DATA FOR THIS TASK:
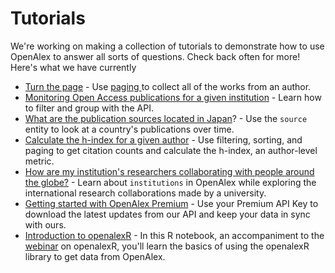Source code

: # Tutorials

We're working on making a collection of tutorials to demonstrate how to use OpenAlex to answer all sorts of questions. Check back often for more! Here's what we have currently

* [Turn the page](https://github.com/ourresearch/openalex-api-tutorials/blob/main/notebooks/getting-started/paging.ipynb) - Use [paging ](../how-to-use-the-api/get-lists-of-entities/paging.md)to collect all of the works from an author.
* [Monitoring Open Access publications for a given institution](https://github.com/ourresearch/openalex-api-tutorials/blob/main/notebooks/institutions/oa-percentage.ipynb) - Learn how to filter and group with the API.
* [What are the publication sources located in Japan](https://github.com/ourresearch/openalex-api-tutorials/blob/main/notebooks/institutions/japan\_sources.ipynb)? - Use the `source` entity to look at a country's publications over time.
* [Calculate the h-index for a given author](https://github.com/ourresearch/openalex-api-tutorials/blob/main/notebooks/authors/hirsch-index.ipynb) - Use filtering, sorting, and paging to get citation counts and calculate the h-index, an author-level metric.
* [How are my institution's researchers collaborating with people around the globe?](https://github.com/ourresearch/openalex-api-tutorials/blob/main/notebooks/institutions/uw-collaborators.ipynb) - Learn about `institutions` in OpenAlex while exploring the international research collaborations made by a university.
* [Getting started with OpenAlex Premium](https://github.com/ourresearch/openalex-api-tutorials/blob/main/notebooks/getting-started/premium.ipynb) - Use your Premium API Key to download the latest updates from our API and keep your data in sync with ours.
* [Introduction to openalexR](https://trangdata.github.io/openalexR-webinar/) - In this R notebook, an accompaniment to the [webinar](https://openalex.org/webinars) on openalexR, you'll learn the basics of using the openalexR library to get data from OpenAlex.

WORK TO COMPLETE: Using the data above, extract exactly the lines from the one that holds "publications over time." to the one that holds "an author-level metric.", both ends included, and no others.

THE COMPLETED TASK:
* [What are the publication sources located in Japan](https://github.com/ourresearch/openalex-api-tutorials/blob/main/notebooks/institutions/japan\_sources.ipynb)? - Use the `source` entity to look at a country's publications over time.
* [Calculate the h-index for a given author](https://github.com/ourresearch/openalex-api-tutorials/blob/main/notebooks/authors/hirsch-index.ipynb) - Use filtering, sorting, and paging to get citation counts and calculate the h-index, an author-level metric.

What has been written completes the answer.